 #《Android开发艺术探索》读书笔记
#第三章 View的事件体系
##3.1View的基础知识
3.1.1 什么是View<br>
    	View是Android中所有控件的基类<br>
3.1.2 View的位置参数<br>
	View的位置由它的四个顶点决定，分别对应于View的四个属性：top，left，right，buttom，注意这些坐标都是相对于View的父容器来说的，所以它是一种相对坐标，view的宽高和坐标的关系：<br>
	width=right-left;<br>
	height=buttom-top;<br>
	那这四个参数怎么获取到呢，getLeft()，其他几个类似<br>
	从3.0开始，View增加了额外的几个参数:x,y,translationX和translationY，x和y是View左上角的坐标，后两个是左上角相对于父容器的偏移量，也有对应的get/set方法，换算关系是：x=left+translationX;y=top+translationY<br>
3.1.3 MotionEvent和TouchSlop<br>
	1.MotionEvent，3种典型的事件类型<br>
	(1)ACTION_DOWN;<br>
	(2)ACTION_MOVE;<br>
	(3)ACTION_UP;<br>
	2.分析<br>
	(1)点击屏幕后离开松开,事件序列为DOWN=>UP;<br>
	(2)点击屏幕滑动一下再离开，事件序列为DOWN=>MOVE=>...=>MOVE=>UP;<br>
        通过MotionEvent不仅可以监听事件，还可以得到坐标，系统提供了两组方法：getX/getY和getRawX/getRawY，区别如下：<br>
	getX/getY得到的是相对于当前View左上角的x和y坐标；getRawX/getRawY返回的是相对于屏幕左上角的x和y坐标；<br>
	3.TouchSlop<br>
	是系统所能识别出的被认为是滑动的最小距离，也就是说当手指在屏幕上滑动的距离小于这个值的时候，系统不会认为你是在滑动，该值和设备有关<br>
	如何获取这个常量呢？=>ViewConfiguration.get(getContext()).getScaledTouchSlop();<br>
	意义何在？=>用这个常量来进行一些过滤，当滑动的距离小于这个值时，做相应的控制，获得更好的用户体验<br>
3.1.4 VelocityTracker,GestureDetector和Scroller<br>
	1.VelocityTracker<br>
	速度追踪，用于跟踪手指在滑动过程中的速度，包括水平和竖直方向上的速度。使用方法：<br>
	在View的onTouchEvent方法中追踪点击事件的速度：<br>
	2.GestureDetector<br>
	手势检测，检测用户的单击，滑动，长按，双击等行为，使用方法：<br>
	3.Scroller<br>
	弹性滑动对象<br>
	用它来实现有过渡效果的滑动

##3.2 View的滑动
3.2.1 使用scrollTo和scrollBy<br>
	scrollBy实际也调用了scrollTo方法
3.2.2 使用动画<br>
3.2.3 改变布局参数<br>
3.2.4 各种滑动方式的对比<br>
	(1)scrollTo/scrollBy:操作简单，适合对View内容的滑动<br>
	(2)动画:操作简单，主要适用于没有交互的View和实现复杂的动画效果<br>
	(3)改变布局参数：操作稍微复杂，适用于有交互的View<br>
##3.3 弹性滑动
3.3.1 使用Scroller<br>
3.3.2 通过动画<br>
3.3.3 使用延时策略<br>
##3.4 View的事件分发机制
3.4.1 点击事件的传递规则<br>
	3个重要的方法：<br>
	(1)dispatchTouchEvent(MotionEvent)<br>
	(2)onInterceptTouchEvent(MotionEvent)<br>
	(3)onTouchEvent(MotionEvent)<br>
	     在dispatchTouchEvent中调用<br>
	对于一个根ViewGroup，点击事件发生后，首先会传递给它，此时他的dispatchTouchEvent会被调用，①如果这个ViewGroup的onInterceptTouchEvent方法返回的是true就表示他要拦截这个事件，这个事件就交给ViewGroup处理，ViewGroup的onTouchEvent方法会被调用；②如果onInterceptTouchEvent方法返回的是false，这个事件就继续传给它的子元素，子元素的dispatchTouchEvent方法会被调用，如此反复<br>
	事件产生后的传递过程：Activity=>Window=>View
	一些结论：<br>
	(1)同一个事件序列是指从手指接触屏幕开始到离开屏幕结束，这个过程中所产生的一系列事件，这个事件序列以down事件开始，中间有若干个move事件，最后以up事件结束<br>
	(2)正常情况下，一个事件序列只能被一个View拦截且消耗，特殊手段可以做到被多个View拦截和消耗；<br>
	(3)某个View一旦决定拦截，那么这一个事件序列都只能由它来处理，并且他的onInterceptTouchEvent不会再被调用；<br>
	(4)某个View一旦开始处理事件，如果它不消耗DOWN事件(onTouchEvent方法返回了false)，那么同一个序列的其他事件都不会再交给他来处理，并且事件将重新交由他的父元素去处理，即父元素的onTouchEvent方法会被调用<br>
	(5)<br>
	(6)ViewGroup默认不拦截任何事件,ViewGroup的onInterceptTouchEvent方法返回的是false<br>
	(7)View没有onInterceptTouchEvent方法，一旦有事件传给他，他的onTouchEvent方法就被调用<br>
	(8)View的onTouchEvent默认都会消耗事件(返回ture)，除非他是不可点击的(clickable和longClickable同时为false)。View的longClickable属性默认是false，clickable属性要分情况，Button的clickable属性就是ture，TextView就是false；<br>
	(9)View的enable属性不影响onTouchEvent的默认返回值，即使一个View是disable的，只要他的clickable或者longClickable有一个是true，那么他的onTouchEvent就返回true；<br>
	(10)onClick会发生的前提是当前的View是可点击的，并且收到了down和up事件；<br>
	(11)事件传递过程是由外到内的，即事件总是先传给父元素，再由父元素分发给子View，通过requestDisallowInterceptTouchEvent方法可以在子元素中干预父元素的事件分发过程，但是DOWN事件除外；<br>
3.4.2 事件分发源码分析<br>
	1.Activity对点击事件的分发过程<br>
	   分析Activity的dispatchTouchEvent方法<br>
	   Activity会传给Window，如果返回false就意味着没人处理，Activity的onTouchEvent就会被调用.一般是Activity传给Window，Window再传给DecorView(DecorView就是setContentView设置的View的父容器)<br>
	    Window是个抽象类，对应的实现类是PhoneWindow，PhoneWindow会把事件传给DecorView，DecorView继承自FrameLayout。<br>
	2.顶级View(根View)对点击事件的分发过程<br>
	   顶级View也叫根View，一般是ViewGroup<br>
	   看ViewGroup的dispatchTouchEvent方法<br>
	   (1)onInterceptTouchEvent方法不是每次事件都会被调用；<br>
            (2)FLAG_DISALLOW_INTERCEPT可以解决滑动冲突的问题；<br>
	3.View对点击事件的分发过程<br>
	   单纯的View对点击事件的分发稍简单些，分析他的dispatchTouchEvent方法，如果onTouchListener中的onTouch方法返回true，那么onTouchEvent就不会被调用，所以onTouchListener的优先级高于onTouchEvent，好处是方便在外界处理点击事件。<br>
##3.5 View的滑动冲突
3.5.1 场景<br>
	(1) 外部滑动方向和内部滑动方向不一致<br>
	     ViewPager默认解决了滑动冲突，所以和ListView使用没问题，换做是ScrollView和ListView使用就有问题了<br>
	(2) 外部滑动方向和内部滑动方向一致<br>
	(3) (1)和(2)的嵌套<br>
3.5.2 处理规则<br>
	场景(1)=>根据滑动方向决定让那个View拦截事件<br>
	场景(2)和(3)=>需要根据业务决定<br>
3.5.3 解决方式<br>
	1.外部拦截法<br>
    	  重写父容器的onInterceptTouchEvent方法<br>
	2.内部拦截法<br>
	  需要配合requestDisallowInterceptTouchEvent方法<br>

**TASK TO COMPLETE:** Everything in the listing must be returned word for word.

**ANSWER SPACE:**
 #《Android开发艺术探索》读书笔记
#第三章 View的事件体系
##3.1View的基础知识
3.1.1 什么是View<br>
    	View是Android中所有控件的基类<br>
3.1.2 View的位置参数<br>
	View的位置由它的四个顶点决定，分别对应于View的四个属性：top，left，right，buttom，注意这些坐标都是相对于View的父容器来说的，所以它是一种相对坐标，view的宽高和坐标的关系：<br>
	width=right-left;<br>
	height=buttom-top;<br>
	那这四个参数怎么获取到呢，getLeft()，其他几个类似<br>
	从3.0开始，View增加了额外的几个参数:x,y,translationX和translationY，x和y是View左上角的坐标，后两个是左上角相对于父容器的偏移量，也有对应的get/set方法，换算关系是：x=left+translationX;y=top+translationY<br>
3.1.3 MotionEvent和TouchSlop<br>
	1.MotionEvent，3种典型的事件类型<br>
	(1)ACTION_DOWN;<br>
	(2)ACTION_MOVE;<br>
	(3)ACTION_UP;<br>
	2.分析<br>
	(1)点击屏幕后离开松开,事件序列为DOWN=>UP;<br>
	(2)点击屏幕滑动一下再离开，事件序列为DOWN=>MOVE=>...=>MOVE=>UP;<br>
        通过MotionEvent不仅可以监听事件，还可以得到坐标，系统提供了两组方法：getX/getY和getRawX/getRawY，区别如下：<br>
	getX/getY得到的是相对于当前View左上角的x和y坐标；getRawX/getRawY返回的是相对于屏幕左上角的x和y坐标；<br>
	3.TouchSlop<br>
	是系统所能识别出的被认为是滑动的最小距离，也就是说当手指在屏幕上滑动的距离小于这个值的时候，系统不会认为你是在滑动，该值和设备有关<br>
	如何获取这个常量呢？=>ViewConfiguration.get(getContext()).getScaledTouchSlop();<br>
	意义何在？=>用这个常量来进行一些过滤，当滑动的距离小于这个值时，做相应的控制，获得更好的用户体验<br>
3.1.4 VelocityTracker,GestureDetector和Scroller<br>
	1.VelocityTracker<br>
	速度追踪，用于跟踪手指在滑动过程中的速度，包括水平和竖直方向上的速度。使用方法：<br>
	在View的onTouchEvent方法中追踪点击事件的速度：<br>
	2.GestureDetector<br>
	手势检测，检测用户的单击，滑动，长按，双击等行为，使用方法：<br>
	3.Scroller<br>
	弹性滑动对象<br>
	用它来实现有过渡效果的滑动

##3.2 View的滑动
3.2.1 使用scrollTo和scrollBy<br>
	scrollBy实际也调用了scrollTo方法
3.2.2 使用动画<br>
3.2.3 改变布局参数<br>
3.2.4 各种滑动方式的对比<br>
	(1)scrollTo/scrollBy:操作简单，适合对View内容的滑动<br>
	(2)动画:操作简单，主要适用于没有交互的View和实现复杂的动画效果<br>
	(3)改变布局参数：操作稍微复杂，适用于有交互的View<br>
##3.3 弹性滑动
3.3.1 使用Scroller<br>
3.3.2 通过动画<br>
3.3.3 使用延时策略<br>
##3.4 View的事件分发机制
3.4.1 点击事件的传递规则<br>
	3个重要的方法：<br>
	(1)dispatchTouchEvent(MotionEvent)<br>
	(2)onInterceptTouchEvent(MotionEvent)<br>
	(3)onTouchEvent(MotionEvent)<br>
	     在dispatchTouchEvent中调用<br>
	对于一个根ViewGroup，点击事件发生后，首先会传递给它，此时他的dispatchTouchEvent会被调用，①如果这个ViewGroup的onInterceptTouchEvent方法返回的是true就表示他要拦截这个事件，这个事件就交给ViewGroup处理，ViewGroup的onTouchEvent方法会被调用；②如果onInterceptTouchEvent方法返回的是false，这个事件就继续传给它的子元素，子元素的dispatchTouchEvent方法会被调用，如此反复<br>
	事件产生后的传递过程：Activity=>Window=>View
	一些结论：<br>
	(1)同一个事件序列是指从手指接触屏幕开始到离开屏幕结束，这个过程中所产生的一系列事件，这个事件序列以down事件开始，中间有若干个move事件，最后以up事件结束<br>
	(2)正常情况下，一个事件序列只能被一个View拦截且消耗，特殊手段可以做到被多个View拦截和消耗；<br>
	(3)某个View一旦决定拦截，那么这一个事件序列都只能由它来处理，并且他的onInterceptTouchEvent不会再被调用；<br>
	(4)某个View一旦开始处理事件，如果它不消耗DOWN事件(onTouchEvent方法返回了false)，那么同一个序列的其他事件都不会再交给他来处理，并且事件将重新交由他的父元素去处理，即父元素的onTouchEvent方法会被调用<br>
	(5)<br>
	(6)ViewGroup默认不拦截任何事件,ViewGroup的onInterceptTouchEvent方法返回的是false<br>
	(7)View没有onInterceptTouchEvent方法，一旦有事件传给他，他的onTouchEvent方法就被调用<br>
	(8)View的onTouchEvent默认都会消耗事件(返回ture)，除非他是不可点击的(clickable和longClickable同时为false)。View的longClickable属性默认是false，clickable属性要分情况，Button的clickable属性就是ture，TextView就是false；<br>
	(9)View的enable属性不影响onTouchEvent的默认返回值，即使一个View是disable的，只要他的clickable或者longClickable有一个是true，那么他的onTouchEvent就返回true；<br>
	(10)onClick会发生的前提是当前的View是可点击的，并且收到了down和up事件；<br>
	(11)事件传递过程是由外到内的，即事件总是先传给父元素，再由父元素分发给子View，通过requestDisallowInterceptTouchEvent方法可以在子元素中干预父元素的事件分发过程，但是DOWN事件除外；<br>
3.4.2 事件分发源码分析<br>
	1.Activity对点击事件的分发过程<br>
	   分析Activity的dispatchTouchEvent方法<br>
	   Activity会传给Window，如果返回false就意味着没人处理，Activity的onTouchEvent就会被调用.一般是Activity传给Window，Window再传给DecorView(DecorView就是setContentView设置的View的父容器)<br>
	    Window是个抽象类，对应的实现类是PhoneWindow，PhoneWindow会把事件传给DecorView，DecorView继承自FrameLayout。<br>
	2.顶级View(根View)对点击事件的分发过程<br>
	   顶级View也叫根View，一般是ViewGroup<br>
	   看ViewGroup的dispatchTouchEvent方法<br>
	   (1)onInterceptTouchEvent方法不是每次事件都会被调用；<br>
            (2)FLAG_DISALLOW_INTERCEPT可以解决滑动冲突的问题；<br>
	3.View对点击事件的分发过程<br>
	   单纯的View对点击事件的分发稍简单些，分析他的dispatchTouchEvent方法，如果onTouchListener中的onTouch方法返回true，那么onTouchEvent就不会被调用，所以onTouchListener的优先级高于onTouchEvent，好处是方便在外界处理点击事件。<br>
##3.5 View的滑动冲突
3.5.1 场景<br>
	(1) 外部滑动方向和内部滑动方向不一致<br>
	     ViewPager默认解决了滑动冲突，所以和ListView使用没问题，换做是ScrollView和ListView使用就有问题了<br>
	(2) 外部滑动方向和内部滑动方向一致<br>
	(3) (1)和(2)的嵌套<br>
3.5.2 处理规则<br>
	场景(1)=>根据滑动方向决定让那个View拦截事件<br>
	场景(2)和(3)=>需要根据业务决定<br>
3.5.3 解决方式<br>
	1.外部拦截法<br>
    	  重写父容器的onInterceptTouchEvent方法<br>
	2.内部拦截法<br>
	  需要配合requestDisallowInterceptTouchEvent方法<br>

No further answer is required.